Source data
Start of Block
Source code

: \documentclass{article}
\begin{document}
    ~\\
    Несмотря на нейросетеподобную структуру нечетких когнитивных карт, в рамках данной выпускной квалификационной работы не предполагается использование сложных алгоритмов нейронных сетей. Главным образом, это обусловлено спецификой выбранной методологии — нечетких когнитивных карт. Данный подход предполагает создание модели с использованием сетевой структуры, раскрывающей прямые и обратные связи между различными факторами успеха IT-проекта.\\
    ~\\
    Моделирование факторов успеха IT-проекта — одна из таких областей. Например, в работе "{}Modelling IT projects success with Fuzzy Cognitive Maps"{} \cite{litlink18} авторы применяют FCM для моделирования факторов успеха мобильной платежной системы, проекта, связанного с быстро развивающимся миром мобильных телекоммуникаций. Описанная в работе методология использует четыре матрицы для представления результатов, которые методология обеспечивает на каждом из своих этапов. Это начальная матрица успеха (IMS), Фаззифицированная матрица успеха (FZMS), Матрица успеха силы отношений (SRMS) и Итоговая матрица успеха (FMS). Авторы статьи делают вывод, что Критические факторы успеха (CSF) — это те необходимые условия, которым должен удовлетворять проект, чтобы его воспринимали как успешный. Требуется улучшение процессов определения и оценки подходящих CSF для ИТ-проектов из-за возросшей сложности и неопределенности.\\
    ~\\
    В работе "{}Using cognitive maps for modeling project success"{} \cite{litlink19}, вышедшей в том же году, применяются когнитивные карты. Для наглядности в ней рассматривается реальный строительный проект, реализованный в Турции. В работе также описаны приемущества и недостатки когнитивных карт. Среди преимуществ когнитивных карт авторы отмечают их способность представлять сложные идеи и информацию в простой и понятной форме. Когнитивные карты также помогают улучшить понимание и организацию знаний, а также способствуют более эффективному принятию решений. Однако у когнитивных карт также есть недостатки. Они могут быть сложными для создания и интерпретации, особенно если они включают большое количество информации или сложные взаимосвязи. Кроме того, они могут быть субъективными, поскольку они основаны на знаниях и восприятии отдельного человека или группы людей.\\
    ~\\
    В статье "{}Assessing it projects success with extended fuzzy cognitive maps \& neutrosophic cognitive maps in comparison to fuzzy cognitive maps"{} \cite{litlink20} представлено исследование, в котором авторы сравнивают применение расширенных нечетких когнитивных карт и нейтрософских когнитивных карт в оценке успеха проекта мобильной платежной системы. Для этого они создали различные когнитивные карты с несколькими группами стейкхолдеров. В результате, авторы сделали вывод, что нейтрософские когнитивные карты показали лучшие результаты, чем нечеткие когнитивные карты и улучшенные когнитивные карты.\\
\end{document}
End of Block
Description of the task
Could you copy every record above exactly as written?

Written answer
Source code

: \documentclass{article}
\begin{document}
    ~\\
    Несмотря на нейросетеподобную структуру нечетких когнитивных карт, в рамках данной выпускной квалификационной работы не предполагается использование сложных алгоритмов нейронных сетей. Главным образом, это обусловлено спецификой выбранной методологии — нечетких когнитивных карт. Данный подход предполагает создание модели с использованием сетевой структуры, раскрывающей прямые и обратные связи между различными факторами успеха IT-проекта.\\
    ~\\
    Моделирование факторов успеха IT-проекта — одна из таких областей. Например, в работе "{}Modelling IT projects success with Fuzzy Cognitive Maps"{} \cite{litlink18} авторы применяют FCM для моделирования факторов успеха мобильной платежной системы, проекта, связанного с быстро развивающимся миром мобильных телекоммуникаций. Описанная в работе методология использует четыре матрицы для представления результатов, которые методология обеспечивает на каждом из своих этапов. Это начальная матрица успеха (IMS), Фаззифицированная матрица успеха (FZMS), Матрица успеха силы отношений (SRMS) и Итоговая матрица успеха (FMS). Авторы статьи делают вывод, что Критические факторы успеха (CSF) — это те необходимые условия, которым должен удовлетворять проект, чтобы его воспринимали как успешный. Требуется улучшение процессов определения и оценки подходящих CSF для ИТ-проектов из-за возросшей сложности и неопределенности.\\
    ~\\
    В работе "{}Using cognitive maps for modeling project success"{} \cite{litlink19}, вышедшей в том же году, применяются когнитивные карты. Для наглядности в ней рассматривается реальный строительный проект, реализованный в Турции. В работе также описаны приемущества и недостатки когнитивных карт. Среди преимуществ когнитивных карт авторы отмечают их способность представлять сложные идеи и информацию в простой и понятной форме. Когнитивные карты также помогают улучшить понимание и организацию знаний, а также способствуют более эффективному принятию решений. Однако у когнитивных карт также есть недостатки. Они могут быть сложными для создания и интерпретации, особенно если они включают большое количество информации или сложные взаимосвязи. Кроме того, они могут быть субъективными, поскольку они основаны на знаниях и восприятии отдельного человека или группы людей.\\
    ~\\
    В статье "{}Assessing it projects success with extended fuzzy cognitive maps \& neutrosophic cognitive maps in comparison to fuzzy cognitive maps"{} \cite{litlink20} представлено исследование, в котором авторы сравнивают применение расширенных нечетких когнитивных карт и нейтрософских когнитивных карт в оценке успеха проекта мобильной платежной системы. Для этого они создали различные когнитивные карты с несколькими группами стейкхолдеров. В результате, авторы сделали вывод, что нейтрософские когнитивные карты показали лучшие результаты, чем нечеткие когнитивные карты и улучшенные когнитивные карты.\\
\end{document}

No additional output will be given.